Tuning d-band electronic structure of Ni-Fe oxyhydroxides via doping engineering boosts seawater oxidation performance

doi:10.1016/S1872-2067(24)60255-X

Abstract

Abstract:

Seawater electrolysis holds significant importance for advancing clean energy conversion. NiFe-based catalysts exhibit outstanding performance in the oxygen evolution reaction (OER) under alkaline conditions. However, the instability of the Fe active center leads to leakage issues, hindering further development in the field of seawater electrolysis. Here, we adopt an element doping engineering strategy to enhance the OER activity of Ni-Fe oxyhydroxides and greatly stabilize the Fe sites by meticulously optimizing the d-band centers. Among the selected metals (Al, Ce, Co, Cr, Cu, Mn, Sn, Zn and Zr), Mn doping is the most effective as confirmed by both theoretical calculations and experimental verifications. The NiFeMn-OOH/NF formed in situ from the corresponding metal-organic framework requires only 217 mV to achieve a current density of 10 mA·cm^-2 in alkaline seawater, and exhibits exceptional stability. Theoretical calculations uncover that the Fe sites exhibit better balance of adsorption-desorption kinetics for OER intermediates than Ni sites and Ni-Fe dual-sites, while Mn sites with the polyvalent nature modulate the d-band center closer to Fermi level, facilitate the transfer of electrons across the catalyst surface, thus accelerating the reaction kinetics.
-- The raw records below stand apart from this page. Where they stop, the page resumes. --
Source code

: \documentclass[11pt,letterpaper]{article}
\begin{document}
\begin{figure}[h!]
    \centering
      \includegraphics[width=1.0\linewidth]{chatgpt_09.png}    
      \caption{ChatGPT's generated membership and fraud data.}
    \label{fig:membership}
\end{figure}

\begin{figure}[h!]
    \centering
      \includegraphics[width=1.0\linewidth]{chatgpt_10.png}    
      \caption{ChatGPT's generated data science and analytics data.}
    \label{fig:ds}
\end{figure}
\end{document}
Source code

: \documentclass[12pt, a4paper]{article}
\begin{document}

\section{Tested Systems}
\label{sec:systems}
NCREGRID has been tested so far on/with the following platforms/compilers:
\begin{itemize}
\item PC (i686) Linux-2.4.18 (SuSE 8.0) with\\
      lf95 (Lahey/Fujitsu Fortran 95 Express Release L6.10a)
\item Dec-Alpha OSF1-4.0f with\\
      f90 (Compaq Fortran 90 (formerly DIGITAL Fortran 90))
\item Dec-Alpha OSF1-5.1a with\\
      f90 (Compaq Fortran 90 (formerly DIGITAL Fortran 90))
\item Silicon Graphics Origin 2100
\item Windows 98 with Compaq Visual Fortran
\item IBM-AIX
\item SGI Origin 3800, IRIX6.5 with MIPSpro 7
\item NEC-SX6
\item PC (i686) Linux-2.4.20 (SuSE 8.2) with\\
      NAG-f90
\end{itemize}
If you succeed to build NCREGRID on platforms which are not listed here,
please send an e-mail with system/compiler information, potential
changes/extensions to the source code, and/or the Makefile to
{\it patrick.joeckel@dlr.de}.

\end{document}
This work is of considerable significance for achieving efficient and sustainable seawater electrolysis.

Key words: Nickel-iron oxyhydroxide, Oxygen evolution reaction, Self-reconfiguration, Seawater electrolysis, d-Band center

Liyuan Xiao, Xue Bai, Jingyi Han, Zhenlu Wang, Jingqi Guan. Tuning d-band electronic structure of Ni-Fe oxyhydroxides via doping engineering boosts seawater oxidation performance[J]. Chinese Journal of Catalysis, 2025, 71: 340-352.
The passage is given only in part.